Geht das Gesetz weit genug?
Das Fachkräfteeinwanderungsgesetz weise in die richtige Richtung, sagte Anja Piel, Vorstandsmitglied beim Deutschen Gewerkschaftsbund (DGB). «Wo es große Fachkräftelücken gibt, bestehen meist aber auch strukturelle Probleme wie schlechte Bezahlung und schlechte Arbeitsbedingungen.» Nun gelte es, vorhandene Potenziale besser auszuschöpfen.
«Das Fachkräfteeinwanderungsgesetz ist ein wichtiges Willkommens-Signal», teilte die Bundesvereinigung der Deutschen Arbeitgeberverbände (BDA) mit. Es könne aber nur ein erster Schritt sein. Die Migrationsverwaltung sei schon jetzt völlig überlastet. «Arbeitskräfte, die bereits einen Arbeitsvertrag haben und morgen anfangen könnten, warten monatelang darauf loszulegen.»

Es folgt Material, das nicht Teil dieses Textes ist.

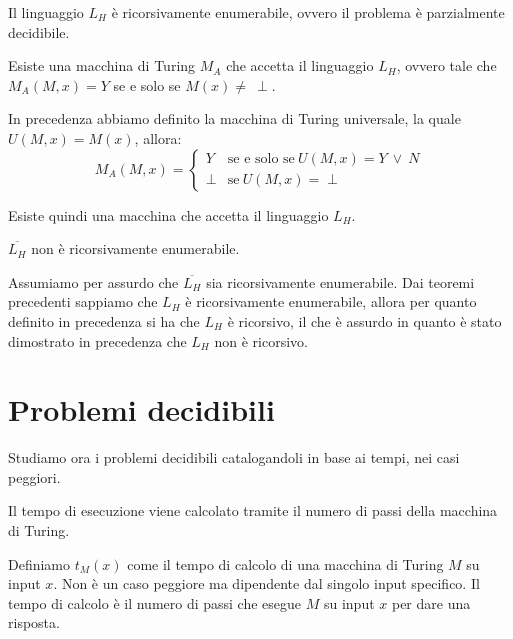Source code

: \begin{teorema}
    Il linguaggio $L_H$ è ricorsivamente enumerabile, ovvero il problema è 
    parzialmente decidibile.
\end{teorema}
\begin{dimostrazione}
    Esiste una macchina di Turing $M_A$ che accetta il linguaggio $L_H$, ovvero 
    tale che $M_A(M, x) = Y$ se e solo se $M(x) \neq \ \perp$. 

    In precedenza abbiamo definito la macchina di Turing universale, la quale 
    $U(M, x) = M(x)$, allora:
    \begin{equation}
        M_A(M, x) = \begin{cases}
            Y & \text{se e solo se} \ U(M, x) = Y \ \lor \ N \\
            \perp & \text{se} \ U(M, x) = \perp
        \end{cases}
    \end{equation}

    Esiste quindi una macchina che accetta il linguaggio $L_H$.
\end{dimostrazione}
\begin{teorema}
    $\overline{L_H}$ non è ricorsivamente enumerabile.
\end{teorema}
\begin{dimostrazione} 
    Assumiamo per assurdo che $\overline{L_H}$ sia ricorsivamente enumerabile. 
    Dai teoremi precedenti sappiamo che $L_H$ è ricorsivamente enumerabile, allora 
    per quanto definito in precedenza si ha che $L_H$ è ricorsivo, il che è assurdo 
    in quanto è stato dimostrato in precedenza che $L_H$ non è ricorsivo.
\end{dimostrazione}
\section{Problemi decidibili}
Studiamo ora i problemi decidibili catalogandoli in base ai tempi, nei casi peggiori.

Il tempo di esecuzione viene calcolato tramite il numero di passi della macchina di Turing.
\begin{definizione}
     Definiamo $t_M(x)$ come il tempo di calcolo di una macchina di Turing $M$ su 
     input $x$. Non è un caso peggiore ma dipendente dal singolo input specifico.
      Il tempo di calcolo è il numero di passi che esegue $M$ su input $x$ per dare una risposta.
\end{definizione}

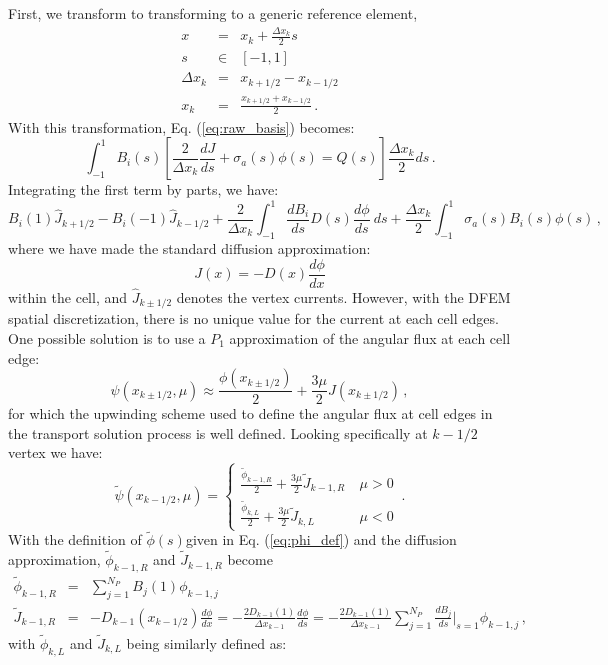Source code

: \documentclass[11pt]{article}
\newcommand{\benum}{\begin{equation}}
\newcommand{\eenum}{\end{equation}}
\newcommand{\be}{\begin{equation*}}
\newcommand{\ee}{\end{equation*}}
\newcommand{\bea}{\begin{eqnarray*}}
\newcommand{\eea}{\end{eqnarray*}}
\newcommand{\beanum}{\begin{eqnarray}}
\newcommand{\eeanum}{\end{eqnarray}}
\newcommand{\eqt}[1]{Eq. (\ref{#1})}
\newcommand{\B}[1]{\ensuremath{{B_{#1} }}}
\newcommand{\p}{\ensuremath{ d}}
\newcommand{\PT}{\ensuremath{\widetilde{\phi}(s) }}
\newcommand{\pec}{\, ,}
\newcommand{\pep}{\, .}
\begin{document}
First, we transform to transforming to a generic reference element,
\bea
x &=& x_k + \frac{\Delta x_k}{2} s \\
s &\in& [-1,1] \\
\Delta x_k &=& x_{k+1/2} - x_{k-1/2} \\
x_k &=& \frac{x_{k+1/2} + x_{k-1/2}}{2} \pep
\eea
With this transformation, \eqt{eq:raw_basis} becomes:
\benum
\int_{-1}^{1}{\B{i}(s) \left[ \frac{2}{\Delta x_k}\frac{\p J}{\p s} + \sigma_a(s)\phi(s) = Q(s)  \right]\frac{\Delta x_k}{2}ds} \pep
\eenum
Integrating the first term by parts, we have:
\benum
\label{eq:diff}
\B{i}(1)\widehat{J}_{k+1/2} - \B{i}(-1)\widehat{J}_{k-1/2} + \frac{2}{\Delta x_k}\int_{-1}^1{\frac{\p \B{i}}{\p s} D(s) \frac{\p \phi}{\p s} ~ds} + \frac{\Delta x_k}{2} \int_{-1}^1{\sigma_a(s) \B{i}(s) \phi(s)} \pec
\eenum
where we have made the standard diffusion approximation:
\be
J(x) = -D(x)\frac{\p \phi}{\p x}
\ee
within the cell, and $\widehat{J}_{k\pm1/2}$ denotes the vertex currents.  However, with the DFEM spatial discretization, there is no unique value for the current at each cell edges.  One possible solution is to use a $P_1$ approximation of the angular flux at each cell edge:
\be
\psi(x_{k\pm1/2},\mu) \approx \frac{\phi(x_{k\pm1/2})}{2} + \frac{3\mu}{2}J(x_{k\pm1/2}) \pec
\ee
for which the upwinding scheme used to define the angular flux at cell edges in the transport solution process is well defined.
Looking specifically at $k-1/2$ vertex we have:
\benum
\widetilde{\psi}(x_{k-1/2},\mu) = \left \{ \begin{array}{ll}
\frac{\widetilde{\phi}_{k-1,R}}{2} + \frac{3\mu}{2}\widetilde{J}_{k-1,R} & ~\mu>0 \\
\frac{\widetilde{\phi}_{k,L}}{2} + \frac{3\mu}{2}\widetilde{J}_{k,L}& ~\mu<0
\end{array}
\right. 
\pep
\label{eq:upwind_psi}
\eenum
With the definition of \PT given in \eqt{eq:phi_def} and the diffusion approximation, $\widetilde{\phi}_{k-1,R}$ and $\widetilde{J}_{k-1,R}$ become
\begin{subequations}
\label{eq:int_1}
\beanum
\widetilde{\phi}_{k-1,R} &=& \sum_{j=1}^{N_P}{ \B{j}(1) \phi_{k-1,j} } \\
\widetilde{J}_{k-1,R} &=& -D_{k-1}(x_{k-1/2}) \frac{\p \phi}{\p x} = -\frac{2D_{k-1}(1)}{\Delta x_{k-1}}\frac{\p \phi}{\p s} = -\frac{2D_{k-1}(1)}{\Delta x_{k-1}} \sum_{j=1}^{N_P}{ \frac{\p \B{j}}{\p s} \bigg \lvert_{s=1} \phi_{k-1,j} } \pec 
\eeanum
\end{subequations}
with $\widetilde{\phi}_{k,L}$ and $\widetilde{J}_{k,L}$ being similarly defined as:
\end{document}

Wie groß ist das Interesse?
Das Bundesamt für Migration und Flüchtlinge (BAMF) bietet Beratungen für Menschen im Ausland an, die sich für eine Arbeit in Deutschland interessieren. Im vergangenen Jahr gab es nach Angaben des BAMF 71 409 Beratungen zur Fachkräfteeinwanderung - eine Steigerung von 13 Prozent im Vergleich zum Vorjahr.
Deutschland sei - trotz der schwierigen Sprache - bei Fachkräften im Ausland sehr beliebt, sagte Sekou Keita vom IAB. In Umfragen lande Deutschland häufig auf dem dritten Platz, knapp hinter Kanada und den USA. «Deutschland zehrt sehr vom Image der starken Wirtschaft mit guten beruflichen Möglichkeiten», sagte Keita.